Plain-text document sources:
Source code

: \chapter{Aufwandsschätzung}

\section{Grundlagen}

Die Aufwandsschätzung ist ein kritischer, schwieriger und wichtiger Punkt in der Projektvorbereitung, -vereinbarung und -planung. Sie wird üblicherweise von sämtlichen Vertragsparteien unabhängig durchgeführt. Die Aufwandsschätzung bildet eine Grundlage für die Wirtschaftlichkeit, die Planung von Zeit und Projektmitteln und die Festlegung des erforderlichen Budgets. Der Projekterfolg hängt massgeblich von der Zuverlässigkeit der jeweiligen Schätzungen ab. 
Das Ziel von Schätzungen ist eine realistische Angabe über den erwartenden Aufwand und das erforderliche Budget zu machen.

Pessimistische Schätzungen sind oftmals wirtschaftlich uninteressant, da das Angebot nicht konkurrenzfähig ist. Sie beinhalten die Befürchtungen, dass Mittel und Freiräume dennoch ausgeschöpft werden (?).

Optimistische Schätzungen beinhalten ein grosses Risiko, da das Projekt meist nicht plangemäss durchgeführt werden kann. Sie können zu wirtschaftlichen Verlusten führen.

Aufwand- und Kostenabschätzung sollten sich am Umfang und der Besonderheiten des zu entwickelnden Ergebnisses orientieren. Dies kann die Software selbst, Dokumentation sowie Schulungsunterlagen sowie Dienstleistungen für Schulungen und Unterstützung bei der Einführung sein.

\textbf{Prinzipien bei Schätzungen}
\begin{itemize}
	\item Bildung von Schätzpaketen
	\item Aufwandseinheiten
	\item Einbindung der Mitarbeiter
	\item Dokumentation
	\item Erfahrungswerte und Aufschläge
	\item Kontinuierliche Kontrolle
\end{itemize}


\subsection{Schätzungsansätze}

--

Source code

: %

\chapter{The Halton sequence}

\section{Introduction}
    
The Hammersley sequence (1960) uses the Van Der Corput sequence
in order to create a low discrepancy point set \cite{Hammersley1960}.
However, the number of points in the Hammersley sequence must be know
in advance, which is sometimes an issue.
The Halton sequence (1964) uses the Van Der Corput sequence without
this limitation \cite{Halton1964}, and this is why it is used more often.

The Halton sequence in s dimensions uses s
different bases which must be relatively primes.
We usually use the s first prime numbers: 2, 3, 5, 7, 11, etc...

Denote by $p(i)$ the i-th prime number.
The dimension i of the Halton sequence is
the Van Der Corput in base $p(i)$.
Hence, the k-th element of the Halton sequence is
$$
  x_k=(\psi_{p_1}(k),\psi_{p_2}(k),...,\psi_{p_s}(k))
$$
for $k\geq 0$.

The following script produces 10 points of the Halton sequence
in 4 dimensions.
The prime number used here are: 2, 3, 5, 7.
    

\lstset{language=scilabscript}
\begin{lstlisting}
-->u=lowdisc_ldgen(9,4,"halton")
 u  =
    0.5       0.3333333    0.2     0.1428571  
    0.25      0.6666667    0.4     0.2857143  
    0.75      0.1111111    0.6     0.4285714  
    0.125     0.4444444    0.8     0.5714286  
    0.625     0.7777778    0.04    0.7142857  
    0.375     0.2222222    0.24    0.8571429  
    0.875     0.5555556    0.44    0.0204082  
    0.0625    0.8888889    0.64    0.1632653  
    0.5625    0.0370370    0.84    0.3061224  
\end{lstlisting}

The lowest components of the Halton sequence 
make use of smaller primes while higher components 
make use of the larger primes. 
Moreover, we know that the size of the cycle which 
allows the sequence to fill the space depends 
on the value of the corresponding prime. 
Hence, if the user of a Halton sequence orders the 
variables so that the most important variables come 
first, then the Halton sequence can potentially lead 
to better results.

Task brief:
If a line in the records above includes the string "components", copy it.

Task solution:
The lowest components of the Halton sequence 
make use of smaller primes while higher components 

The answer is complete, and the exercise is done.